Even so, Nimoy told me that both Paramount and CBS “have been very much on board.” After all, with the 50th anniversary of the original Star Trek series coming this fall, the timing of the documentary couldn’t be better.
Adam also got tremendous support from Zachary Quinto, who plays Spock in the current Star Trek films.
“Zach was a driving force behind [the documentary],” said Adam Nimoy. “He got involved as soon as we started trying to put the product together.
Originally, Quinto was going to narrate the film. But in the end, Adam found he had so many archival interviews and voice recordings that he didn’t need an overarching narration. Instead, Quinto appears as one of the many people sharing insights and memories of the actor.
The real Nimoy
While Nimoy’s work as Spock sits at the core of the film, For the Love of Spock paints a full portrait of man, detailing his somewhat restless and taciturn nature. Nimoy had many interests, including home improvement, a lifelong passion for photography, singing, stage acting and even piloting an airplane.
The film also looks at Nimoy as an absentee parent and his struggles with drinking. The demise of his first marriage is barely addressed, though. His second wife, Susan, was with him until he died, but chose not to appear on camera. (Adam said that she completely supports the project.)
The documentary works because it is, ultimately, a universal story: a boy seeking the love and attention of his father, a man honoring his relationship with a complicated icon.

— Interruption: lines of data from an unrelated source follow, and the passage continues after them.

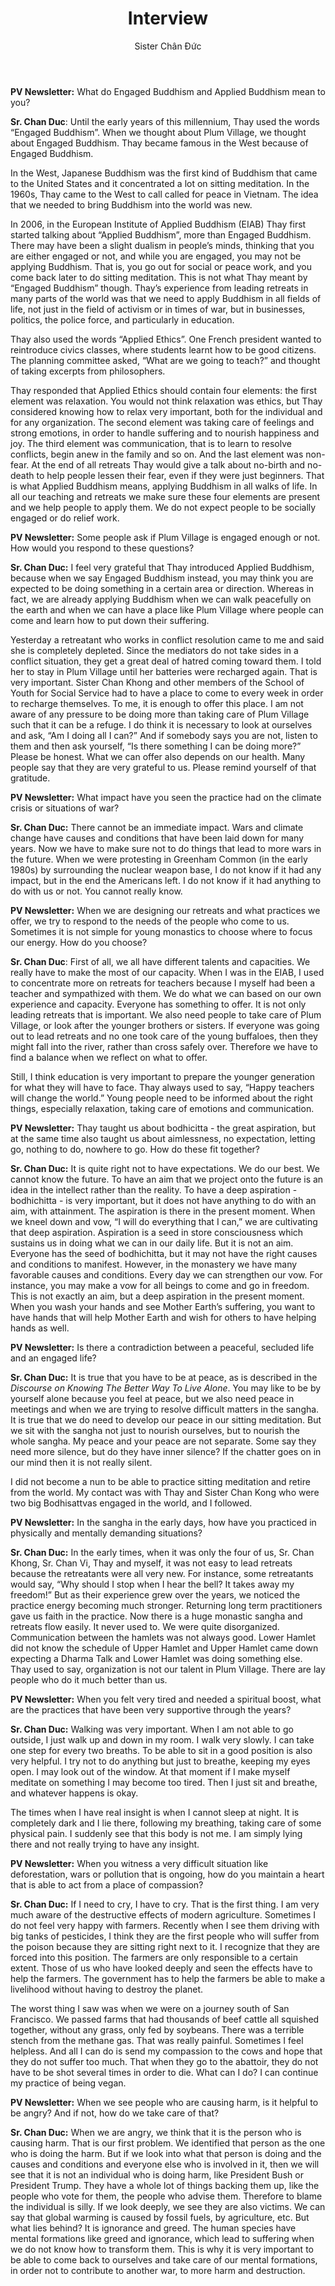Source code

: ﻿---
title: Interview
author: Sister Chân Đức
---

<!-- Interview with Sister Chan Duc, 6.11.2022 -->

**PV Newsletter:** What do Engaged Buddhism and Applied Buddhism mean to you?

**Sr. Chan Duc**: Until the early years of this millennium, Thay used the words “Engaged Buddhism”. When we thought about Plum Village, we thought about Engaged Buddhism. Thay became famous in the West because of Engaged Buddhism.

In the West, Japanese Buddhism was the first kind of Buddhism that came to the United States and it concentrated a lot on sitting meditation. In the 1960s, Thay came to the West to call called for peace in Vietnam. The idea that we needed to bring Buddhism into the world was new.

In 2006, in the European Institute of Applied Buddhism (EIAB) Thay first started talking about “Applied Buddhism”, more than Engaged Buddhism. There may have been a slight dualism in people’s minds, thinking that you are either engaged or not, and while you are engaged, you may not be applying Buddhism. That is, you go out for social or peace work, and you come back later to do sitting meditation. This is not what Thay meant by “Engaged Buddhism” though. Thay’s experience from leading retreats in many parts of the world was that we need to apply Buddhism in all fields of life, not just in the field of activism or in times of war, but in businesses, politics, the police force, and particularly in education.

Thay also used the words “Applied Ethics”. One French president wanted to reintroduce civics classes, where students learnt how to be good citizens. The planning committee asked, “What are we going to teach?” and thought of taking excerpts from philosophers.

Thay responded that Applied Ethics should contain four elements: the first element was relaxation. You would not think relaxation was ethics, but Thay considered knowing how to relax very important, both for the individual and for any organization. The second element was taking care of feelings and strong emotions, in order to handle suffering and to nourish happiness and joy. The third element was communication, that is to learn to resolve conflicts, begin anew in the family and so on. And the last element was non-fear. At the end of all retreats Thay would give a talk about no-birth and no-death to help people lessen their fear, even if they were just beginners. That is what Applied Buddhism means, applying Buddhism in all walks of life. In all our teaching and retreats we make sure these four elements are present and we help people to apply them. We do not expect people to be socially engaged or do relief work.

**PV Newsletter:** Some people ask if Plum Village is engaged enough or not. How would you respond to these questions?

**Sr. Chan Duc:** I feel very grateful that Thay introduced Applied Buddhism, because when we say Engaged Buddhism instead, you may think you are expected to be doing something in a certain area or direction. Whereas in fact, we are already applying Buddhism when we can walk peacefully on the earth and when we can have a place like Plum Village where people can come and learn how to put down their suffering.

Yesterday a retreatant who works in conflict resolution came to me and said she is completely depleted. Since the mediators do not take sides in a conflict situation, they get a great deal of hatred coming toward them. I told her to stay in Plum Village until her batteries were recharged again. That is very important. Sister Chan Khong and other members of the School of Youth for Social Service had to have a place to come to every week in order to recharge themselves. To me, it is enough to offer this place. I am not aware of any pressure to be doing more than taking care of Plum Village such that it can be a refuge. I do think it is necessary to look at ourselves and ask, “Am I doing all I can?” And if somebody says you are not, listen to them and then ask yourself, “Is there something I can be doing more?” Please be honest. What we can offer also depends on our health. Many people say that they are very grateful to us. Please remind yourself of that gratitude.

**PV Newsletter:** What impact have you seen the practice had on the climate crisis or situations of war?

**Sr. Chan Duc:** There cannot be an immediate impact. Wars and climate change have causes and conditions that have been laid down for many years. Now we have to make sure not to do things that lead to more wars in the future. When we were protesting in Greenham Common (in the early 1980s) by surrounding the nuclear weapon base, I do not know if it had any impact, but in the end the Americans left. I do not know if it had anything to do with us or not. You cannot really know.

**PV Newsletter:** When we are designing our retreats and what practices we offer, we try to respond to the needs of the people who come to us. Sometimes it is not simple for young monastics to choose where to focus our energy. How do you choose?

**Sr. Chan Duc**: First of all, we all have different talents and capacities. We really have to make the most of our capacity. When I was in the EIAB, I used to concentrate more on retreats for teachers because I myself had been a teacher and sympathized with them. We do what we can based on our own experience and capacity. Everyone has something to offer. It is not only leading retreats that is important. We also need people to take care of Plum Village, or look after the younger brothers or sisters. If everyone was going out to lead retreats and no one took care of the young buffaloes, then they might fall into the river, rather than cross safely over. Therefore we have to find a balance when we reflect on what to offer.

Still, I think education is very important to prepare the younger generation for what they will have to face. Thay always used to say, “Happy teachers will change the world.” Young people need to be informed about the right things, especially relaxation, taking care of emotions and communication.

**PV Newsletter:** Thay taught us about bodhicitta - the great aspiration, but at the same time also taught us about aimlessness, no expectation, letting go, nothing to do, nowhere to go. How do these fit together?

**Sr. Chan Duc:** It is quite right not to have expectations. We do our best. We cannot know the future. To have an aim that we project onto the future is an idea in the intellect rather than the reality. To have a deep aspiration - bodhichitta - is very important, but it does not have anything to do with an aim, with attainment. The aspiration is there in the present moment. When we kneel down and vow, “I will do everything that I can,” we are cultivating that deep aspiration. Aspiration is a seed in store consciousness which sustains us in doing what we can in our daily life. But it is not an aim. Everyone has the seed of bodhichitta, but it may not have the right causes and conditions to manifest. However, in the monastery we have many favorable causes and conditions. Every day we can strengthen our vow. For instance, you may make a vow for all beings to come and go in freedom. This is not exactly an aim, but a deep aspiration in the present moment. When you wash your hands and see Mother Earth’s suffering, you want to have hands that will help Mother Earth and wish for others to have helping hands as well.

**PV Newsletter:** Is there a contradiction between a peaceful, secluded life and an engaged life?

**Sr. Chan Duc:** It is true that you have to be at peace, as is described in the *Discourse on Knowing The Better Way To Live Alone*. You may like to be by yourself alone because you feel at peace, but we also need peace in meetings and when we are trying to resolve difficult matters in the sangha. It is true that we do need to develop our peace in our sitting meditation. But we sit with the sangha not just to nourish ourselves, but to nourish the whole sangha. My peace and your peace are not separate. Some say they need more silence, but do they have inner silence? If the chatter goes on in our mind then it is not really silent.

I did not become a nun to be able to practice sitting meditation and retire from the world. My contact was with Thay and Sister Chan Kong who were two big Bodhisattvas engaged in the world, and I followed.

**PV Newsletter:** In the sangha in the early days, how have you practiced in physically and mentally demanding situations?

**Sr. Chan Duc:** In the early times, when it was only the four of us, Sr. Chan Khong, Sr. Chan Vi, Thay and myself, it was not easy to lead retreats because the retreatants were all very new. For instance, some retreatants would say, “Why should I stop when I hear the bell? It takes away my freedom!” But as their experience grew over the years, we noticed the practice energy becoming much stronger. Returning long term practitioners gave us faith in the practice. Now there is a huge monastic sangha and retreats flow easily. It never used to. We were quite disorganized. Communication between the hamlets was not always good. Lower Hamlet did not know the schedule of Upper Hamlet and Upper Hamlet came down expecting a Dharma Talk and Lower Hamlet was doing something else. Thay used to say, organization is not our talent in Plum Village. There are lay people who do it much better than us.

**PV Newsletter:** When you felt very tired and needed a spiritual boost, what are the practices that have been very supportive through the years?

**Sr. Chan Duc:** Walking was very important. When I am not able to go outside, I just walk up and down in my room. I walk very slowly. I can take one step for every  two breaths. To be able to sit in a good position is also very helpful. I try not to do anything but just to breathe, keeping my eyes open. I may look out of the window. At that moment if I make myself meditate on something I may become too tired. Then I just sit and breathe, and whatever happens is okay.

The times when I have real insight is when I cannot sleep at night. It is completely dark and I lie there, following my breathing, taking care of some physical pain. I suddenly see that this body is not me. I am simply lying there and not really trying to have any insight.

**PV Newsletter:** When you witness a very difficult situation like deforestation, wars or pollution that is ongoing, how do you maintain a heart that is able to act from a place of compassion?

**Sr. Chan Duc:** If I need to cry, I have to cry. That is the first thing. I am very much aware of the destructive effects of modern agriculture. Sometimes I do not feel very happy with farmers. Recently when I see them driving with big tanks of pesticides, I think they are the first people who will suffer from the poison because they are sitting right next to it. I recognize that they are forced into this position. The farmers are only responsible to a certain extent. Those of us who have looked deeply and seen the effects have to help the farmers. The government has to help the farmers be able to make a livelihood without having to destroy the planet.

The worst thing I saw was when we were on a journey south of San Francisco. We passed farms that had thousands of beef cattle all squished together, without any grass, only fed by soybeans. There was a terrible stench from the methane gas. That was really painful. Sometimes I feel helpless. And all I can do is send my compassion to the cows and hope that they do not suffer too much. That when they go to the abattoir, they do not have to be shot several times in order to die. What can I do? I can continue my practice of being vegan.

**PV Newsletter:** When we see people who are causing harm, is it helpful to be angry? And if not, how do we take care of that?

**Sr. Chan Duc:** When we are angry, we think that it is the person who is causing harm. That is our first problem. We identified that person as the one who is doing the harm. But if we look into what that person is doing and the causes and conditions and everyone else who is involved in it, then we will see that it is not an individual who is doing harm, like President Bush or President Trump. They have a whole lot of things backing them up, like the people who vote for them, the people who advise them. Therefore to blame the individual is silly. If we look deeply, we see they are also victims. We can say that global warming is caused by fossil fuels, by agriculture, etc. But what lies behind? It is ignorance and greed. The human species have mental formations like greed and ignorance, which lead to suffering when we do not know how to transform them. This is why it is very important to be able to come back to ourselves and take care of our mental formations, in order not to contribute to another war, to more harm and destruction.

The physical manifestation of that relationship is a handwritten letter Leonard Nimoy wrote his son in 1973. Adam Nimoy reads the emotional and revealing dispatch throughout the film.
Nimoy said he made the documentary as a sort of culmination of his journey with his father, which, in the third act of Leonard Nimoy’s life, was extremely close.
“I did it for my love for him and love for the character [of Spock],” said Adam, who added that the film’s title actually has two meanings. The filmmaker also made his moviefor Leonard Nimoy’s love.
Even more than a year after his death, there is no shortage of love for Leonard Nimoy or Spock. This expertly crafted, thoroughly entertaining documentary serves as a fitting tribute to both.